▸ Data excerpts
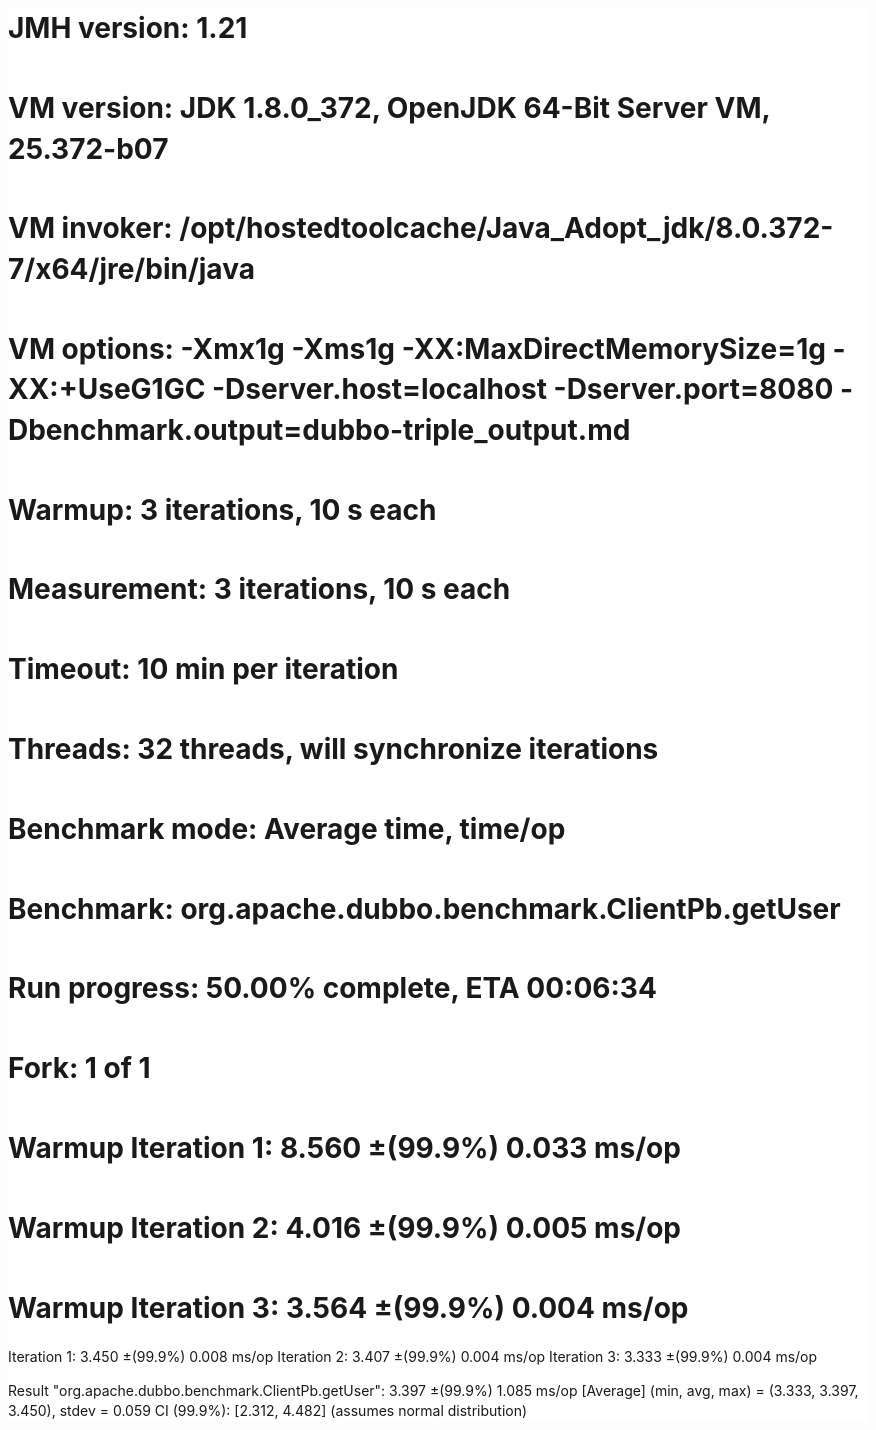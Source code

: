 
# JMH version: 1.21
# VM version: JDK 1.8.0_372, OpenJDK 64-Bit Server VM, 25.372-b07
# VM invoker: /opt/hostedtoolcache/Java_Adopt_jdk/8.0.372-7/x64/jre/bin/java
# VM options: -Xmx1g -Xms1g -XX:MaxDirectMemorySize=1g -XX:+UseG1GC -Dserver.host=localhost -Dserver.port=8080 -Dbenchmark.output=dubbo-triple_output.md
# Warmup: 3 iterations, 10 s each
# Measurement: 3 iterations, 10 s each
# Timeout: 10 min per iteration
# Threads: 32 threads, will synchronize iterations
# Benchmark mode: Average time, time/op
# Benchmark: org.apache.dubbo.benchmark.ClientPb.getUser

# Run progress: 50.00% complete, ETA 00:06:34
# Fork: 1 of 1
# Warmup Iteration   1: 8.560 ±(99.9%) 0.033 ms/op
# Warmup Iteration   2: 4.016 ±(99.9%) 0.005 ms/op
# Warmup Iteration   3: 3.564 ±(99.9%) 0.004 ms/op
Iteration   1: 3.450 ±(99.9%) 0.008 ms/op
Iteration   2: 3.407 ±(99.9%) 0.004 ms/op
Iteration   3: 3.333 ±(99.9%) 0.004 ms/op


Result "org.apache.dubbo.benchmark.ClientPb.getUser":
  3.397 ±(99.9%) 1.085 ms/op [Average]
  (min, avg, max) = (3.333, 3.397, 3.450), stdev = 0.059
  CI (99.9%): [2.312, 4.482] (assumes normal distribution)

▸ Task to carry out
Keeping every word as it is, write out all the data and omit the pictures.

▸ Response for this exercise
Source code

: 
# JMH version: 1.21
# VM version: JDK 1.8.0_372, OpenJDK 64-Bit Server VM, 25.372-b07
# VM invoker: /opt/hostedtoolcache/Java_Adopt_jdk/8.0.372-7/x64/jre/bin/java
# VM options: -Xmx1g -Xms1g -XX:MaxDirectMemorySize=1g -XX:+UseG1GC -Dserver.host=localhost -Dserver.port=8080 -Dbenchmark.output=dubbo-triple_output.md
# Warmup: 3 iterations, 10 s each
# Measurement: 3 iterations, 10 s each
# Timeout: 10 min per iteration
# Threads: 32 threads, will synchronize iterations
# Benchmark mode: Average time, time/op
# Benchmark: org.apache.dubbo.benchmark.ClientPb.getUser

# Run progress: 50.00% complete, ETA 00:06:34
# Fork: 1 of 1
# Warmup Iteration   1: 8.560 ±(99.9%) 0.033 ms/op
# Warmup Iteration   2: 4.016 ±(99.9%) 0.005 ms/op
# Warmup Iteration   3: 3.564 ±(99.9%) 0.004 ms/op
Iteration   1: 3.450 ±(99.9%) 0.008 ms/op
Iteration   2: 3.407 ±(99.9%) 0.004 ms/op
Iteration   3: 3.333 ±(99.9%) 0.004 ms/op


Result "org.apache.dubbo.benchmark.ClientPb.getUser":
  3.397 ±(99.9%) 1.085 ms/op [Average]
  (min, avg, max) = (3.333, 3.397, 3.450), stdev = 0.059
  CI (99.9%): [2.312, 4.482] (assumes normal distribution)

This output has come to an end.